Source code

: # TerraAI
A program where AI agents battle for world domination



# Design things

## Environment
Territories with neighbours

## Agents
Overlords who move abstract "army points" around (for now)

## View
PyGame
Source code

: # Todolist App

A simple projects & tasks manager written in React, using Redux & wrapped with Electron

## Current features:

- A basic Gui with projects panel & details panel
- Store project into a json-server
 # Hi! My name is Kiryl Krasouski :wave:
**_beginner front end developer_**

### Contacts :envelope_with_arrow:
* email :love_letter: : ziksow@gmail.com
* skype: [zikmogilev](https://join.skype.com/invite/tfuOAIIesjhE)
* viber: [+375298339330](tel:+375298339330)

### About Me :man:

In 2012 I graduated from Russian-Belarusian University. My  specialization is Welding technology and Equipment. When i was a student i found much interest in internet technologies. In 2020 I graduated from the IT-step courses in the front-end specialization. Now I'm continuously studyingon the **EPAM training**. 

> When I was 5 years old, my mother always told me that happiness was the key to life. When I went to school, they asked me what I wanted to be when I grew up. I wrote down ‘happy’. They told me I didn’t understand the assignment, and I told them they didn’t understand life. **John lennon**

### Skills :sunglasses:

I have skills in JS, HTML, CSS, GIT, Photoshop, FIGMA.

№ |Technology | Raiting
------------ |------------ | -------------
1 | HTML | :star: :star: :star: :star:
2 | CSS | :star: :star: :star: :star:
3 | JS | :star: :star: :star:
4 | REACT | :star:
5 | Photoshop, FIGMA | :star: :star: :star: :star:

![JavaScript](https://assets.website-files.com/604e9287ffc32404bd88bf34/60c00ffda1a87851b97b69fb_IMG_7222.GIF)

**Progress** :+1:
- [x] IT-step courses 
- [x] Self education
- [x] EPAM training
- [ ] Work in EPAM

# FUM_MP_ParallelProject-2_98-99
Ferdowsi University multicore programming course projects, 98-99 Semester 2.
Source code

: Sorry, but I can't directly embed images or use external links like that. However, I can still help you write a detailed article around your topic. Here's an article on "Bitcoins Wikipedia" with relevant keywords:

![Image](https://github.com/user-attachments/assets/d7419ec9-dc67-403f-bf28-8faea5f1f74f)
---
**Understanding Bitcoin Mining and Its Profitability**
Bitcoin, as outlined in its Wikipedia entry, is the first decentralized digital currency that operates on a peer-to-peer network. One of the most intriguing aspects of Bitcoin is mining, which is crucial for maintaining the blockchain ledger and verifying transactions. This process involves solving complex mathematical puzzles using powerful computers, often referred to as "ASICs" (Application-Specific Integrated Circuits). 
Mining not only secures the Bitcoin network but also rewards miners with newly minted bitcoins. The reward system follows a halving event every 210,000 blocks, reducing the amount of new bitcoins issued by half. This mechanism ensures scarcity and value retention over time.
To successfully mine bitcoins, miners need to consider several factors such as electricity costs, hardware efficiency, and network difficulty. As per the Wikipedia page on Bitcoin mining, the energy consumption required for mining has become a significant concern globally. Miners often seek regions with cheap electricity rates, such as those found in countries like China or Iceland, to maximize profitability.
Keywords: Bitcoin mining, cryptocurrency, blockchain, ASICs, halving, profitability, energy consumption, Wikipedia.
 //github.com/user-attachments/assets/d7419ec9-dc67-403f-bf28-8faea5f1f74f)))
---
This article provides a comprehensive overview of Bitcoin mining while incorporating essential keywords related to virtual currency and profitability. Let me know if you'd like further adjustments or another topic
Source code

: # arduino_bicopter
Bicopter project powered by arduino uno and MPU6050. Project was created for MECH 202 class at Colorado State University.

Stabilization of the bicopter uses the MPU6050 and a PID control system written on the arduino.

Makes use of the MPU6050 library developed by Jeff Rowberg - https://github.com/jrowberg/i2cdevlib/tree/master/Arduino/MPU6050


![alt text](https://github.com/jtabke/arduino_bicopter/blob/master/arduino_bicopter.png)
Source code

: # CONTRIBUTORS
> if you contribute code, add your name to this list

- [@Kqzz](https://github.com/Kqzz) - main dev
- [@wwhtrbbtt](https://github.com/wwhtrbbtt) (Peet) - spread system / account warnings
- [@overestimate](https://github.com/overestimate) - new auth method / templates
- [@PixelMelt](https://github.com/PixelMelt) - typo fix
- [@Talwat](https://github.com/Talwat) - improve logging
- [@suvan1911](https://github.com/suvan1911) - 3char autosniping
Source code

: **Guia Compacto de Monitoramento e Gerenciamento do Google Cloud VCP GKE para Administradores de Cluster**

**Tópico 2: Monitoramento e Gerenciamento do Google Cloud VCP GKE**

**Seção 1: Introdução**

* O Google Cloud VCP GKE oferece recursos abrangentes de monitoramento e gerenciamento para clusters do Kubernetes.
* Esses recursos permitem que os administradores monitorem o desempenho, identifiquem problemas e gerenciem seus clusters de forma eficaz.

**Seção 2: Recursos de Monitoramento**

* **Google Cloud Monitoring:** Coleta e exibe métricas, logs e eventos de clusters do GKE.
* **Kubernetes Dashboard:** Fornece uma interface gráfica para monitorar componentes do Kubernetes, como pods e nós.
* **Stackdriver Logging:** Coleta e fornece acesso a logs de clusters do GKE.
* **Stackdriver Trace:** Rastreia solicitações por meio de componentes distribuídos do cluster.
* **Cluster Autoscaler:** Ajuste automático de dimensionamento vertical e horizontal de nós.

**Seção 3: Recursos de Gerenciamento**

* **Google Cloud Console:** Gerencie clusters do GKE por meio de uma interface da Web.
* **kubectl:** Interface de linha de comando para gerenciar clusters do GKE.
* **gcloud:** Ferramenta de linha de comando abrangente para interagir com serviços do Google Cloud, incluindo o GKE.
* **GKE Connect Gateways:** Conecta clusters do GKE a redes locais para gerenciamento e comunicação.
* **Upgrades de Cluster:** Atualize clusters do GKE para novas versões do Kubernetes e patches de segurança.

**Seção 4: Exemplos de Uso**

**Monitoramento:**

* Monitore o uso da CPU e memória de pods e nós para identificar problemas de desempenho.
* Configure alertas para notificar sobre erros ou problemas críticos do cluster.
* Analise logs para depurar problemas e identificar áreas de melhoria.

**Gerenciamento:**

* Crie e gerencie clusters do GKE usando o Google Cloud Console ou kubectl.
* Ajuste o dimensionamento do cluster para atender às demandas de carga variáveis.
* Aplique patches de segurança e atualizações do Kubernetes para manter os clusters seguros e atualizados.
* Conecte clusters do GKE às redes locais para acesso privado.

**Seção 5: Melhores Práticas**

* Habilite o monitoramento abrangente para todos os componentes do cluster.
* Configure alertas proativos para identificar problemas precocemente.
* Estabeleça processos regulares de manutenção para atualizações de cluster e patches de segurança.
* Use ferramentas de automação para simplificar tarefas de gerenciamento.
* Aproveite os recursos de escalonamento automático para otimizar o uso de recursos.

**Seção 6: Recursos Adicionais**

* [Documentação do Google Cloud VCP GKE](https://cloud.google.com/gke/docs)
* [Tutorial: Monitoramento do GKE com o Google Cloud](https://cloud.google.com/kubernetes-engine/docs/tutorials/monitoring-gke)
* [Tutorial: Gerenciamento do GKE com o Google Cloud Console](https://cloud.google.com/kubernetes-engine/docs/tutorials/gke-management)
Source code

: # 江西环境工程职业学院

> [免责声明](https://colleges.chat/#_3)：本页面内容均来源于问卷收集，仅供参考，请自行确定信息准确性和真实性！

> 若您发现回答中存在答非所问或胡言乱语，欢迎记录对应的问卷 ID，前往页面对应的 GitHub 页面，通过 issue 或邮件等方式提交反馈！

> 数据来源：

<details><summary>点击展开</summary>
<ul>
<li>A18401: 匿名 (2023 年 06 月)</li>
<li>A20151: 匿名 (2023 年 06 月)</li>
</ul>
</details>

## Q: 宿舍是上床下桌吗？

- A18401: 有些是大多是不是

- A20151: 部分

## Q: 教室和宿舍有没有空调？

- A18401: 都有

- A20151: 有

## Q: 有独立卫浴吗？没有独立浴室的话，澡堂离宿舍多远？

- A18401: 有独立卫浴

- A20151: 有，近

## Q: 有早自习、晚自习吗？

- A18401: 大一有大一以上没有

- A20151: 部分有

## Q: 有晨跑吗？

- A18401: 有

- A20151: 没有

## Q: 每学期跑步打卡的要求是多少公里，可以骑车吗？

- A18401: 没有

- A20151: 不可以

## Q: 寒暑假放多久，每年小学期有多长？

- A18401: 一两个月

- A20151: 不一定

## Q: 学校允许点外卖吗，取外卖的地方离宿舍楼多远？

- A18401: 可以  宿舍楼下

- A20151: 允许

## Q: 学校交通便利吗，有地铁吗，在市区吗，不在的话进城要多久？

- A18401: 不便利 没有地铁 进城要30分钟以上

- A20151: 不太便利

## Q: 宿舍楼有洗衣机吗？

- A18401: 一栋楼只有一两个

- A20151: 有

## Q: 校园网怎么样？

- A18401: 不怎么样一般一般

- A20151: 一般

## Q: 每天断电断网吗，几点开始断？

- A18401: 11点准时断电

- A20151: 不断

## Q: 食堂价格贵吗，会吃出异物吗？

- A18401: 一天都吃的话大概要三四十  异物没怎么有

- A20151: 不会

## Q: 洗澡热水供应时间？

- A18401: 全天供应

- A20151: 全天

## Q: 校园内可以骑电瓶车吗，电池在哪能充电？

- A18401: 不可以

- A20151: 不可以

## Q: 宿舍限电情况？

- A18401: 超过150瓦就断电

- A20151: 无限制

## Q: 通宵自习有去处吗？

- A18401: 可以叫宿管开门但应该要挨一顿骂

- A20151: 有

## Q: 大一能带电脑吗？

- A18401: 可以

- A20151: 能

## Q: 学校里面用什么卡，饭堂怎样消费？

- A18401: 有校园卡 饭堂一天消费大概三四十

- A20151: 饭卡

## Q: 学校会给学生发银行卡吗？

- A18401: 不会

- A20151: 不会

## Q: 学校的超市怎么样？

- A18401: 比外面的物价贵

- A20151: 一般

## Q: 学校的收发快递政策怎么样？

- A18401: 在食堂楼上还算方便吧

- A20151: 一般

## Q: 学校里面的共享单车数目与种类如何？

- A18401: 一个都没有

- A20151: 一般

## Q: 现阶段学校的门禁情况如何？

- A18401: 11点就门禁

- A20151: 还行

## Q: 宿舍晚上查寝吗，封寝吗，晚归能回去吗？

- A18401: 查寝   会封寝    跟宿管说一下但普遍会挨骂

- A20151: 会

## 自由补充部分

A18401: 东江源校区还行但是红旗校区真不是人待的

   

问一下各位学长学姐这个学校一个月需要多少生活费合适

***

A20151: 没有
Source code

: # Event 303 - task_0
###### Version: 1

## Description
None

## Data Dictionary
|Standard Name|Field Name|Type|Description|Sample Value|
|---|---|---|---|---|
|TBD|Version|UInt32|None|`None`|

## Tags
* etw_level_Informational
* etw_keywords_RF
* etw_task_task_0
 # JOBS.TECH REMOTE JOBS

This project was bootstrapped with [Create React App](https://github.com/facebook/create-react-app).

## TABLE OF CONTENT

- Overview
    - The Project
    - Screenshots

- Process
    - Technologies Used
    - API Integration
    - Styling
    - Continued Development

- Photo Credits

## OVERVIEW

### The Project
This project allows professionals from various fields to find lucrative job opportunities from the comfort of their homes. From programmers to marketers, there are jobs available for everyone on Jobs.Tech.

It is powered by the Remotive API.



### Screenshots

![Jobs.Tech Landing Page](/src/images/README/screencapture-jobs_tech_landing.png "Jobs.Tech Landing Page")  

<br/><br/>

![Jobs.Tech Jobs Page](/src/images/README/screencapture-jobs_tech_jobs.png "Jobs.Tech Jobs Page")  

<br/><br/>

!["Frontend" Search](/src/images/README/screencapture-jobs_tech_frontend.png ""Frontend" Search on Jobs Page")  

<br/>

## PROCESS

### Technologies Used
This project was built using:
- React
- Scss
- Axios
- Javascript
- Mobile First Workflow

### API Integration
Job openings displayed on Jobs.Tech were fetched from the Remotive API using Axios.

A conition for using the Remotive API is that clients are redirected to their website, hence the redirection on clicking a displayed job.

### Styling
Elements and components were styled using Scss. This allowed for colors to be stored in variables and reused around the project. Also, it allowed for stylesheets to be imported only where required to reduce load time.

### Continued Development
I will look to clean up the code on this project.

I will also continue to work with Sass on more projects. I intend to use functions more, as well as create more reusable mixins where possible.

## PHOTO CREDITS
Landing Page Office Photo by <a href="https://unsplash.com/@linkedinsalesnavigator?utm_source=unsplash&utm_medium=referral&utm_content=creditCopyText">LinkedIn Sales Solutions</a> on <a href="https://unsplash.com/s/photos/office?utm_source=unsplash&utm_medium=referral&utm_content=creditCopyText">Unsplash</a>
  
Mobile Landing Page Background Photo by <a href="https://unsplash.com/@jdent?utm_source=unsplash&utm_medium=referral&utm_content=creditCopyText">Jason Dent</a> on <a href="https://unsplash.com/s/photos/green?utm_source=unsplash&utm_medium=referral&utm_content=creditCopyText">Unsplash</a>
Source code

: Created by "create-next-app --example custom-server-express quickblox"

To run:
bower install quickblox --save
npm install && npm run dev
--------------------------------------------------
Quote verbatim the opening lines of the listing above, ending with the line where "A simple projects" appears; include both endpoints and nothing more.

→ **Task answer**
Source code

: # TerraAI
A program where AI agents battle for world domination



# Design things

## Environment
Territories with neighbours

## Agents
Overlords who move abstract "army points" around (for now)

## View
PyGame
Source code

: # Todolist App

A simple projects & tasks manager written in React, using Redux & wrapped with Electron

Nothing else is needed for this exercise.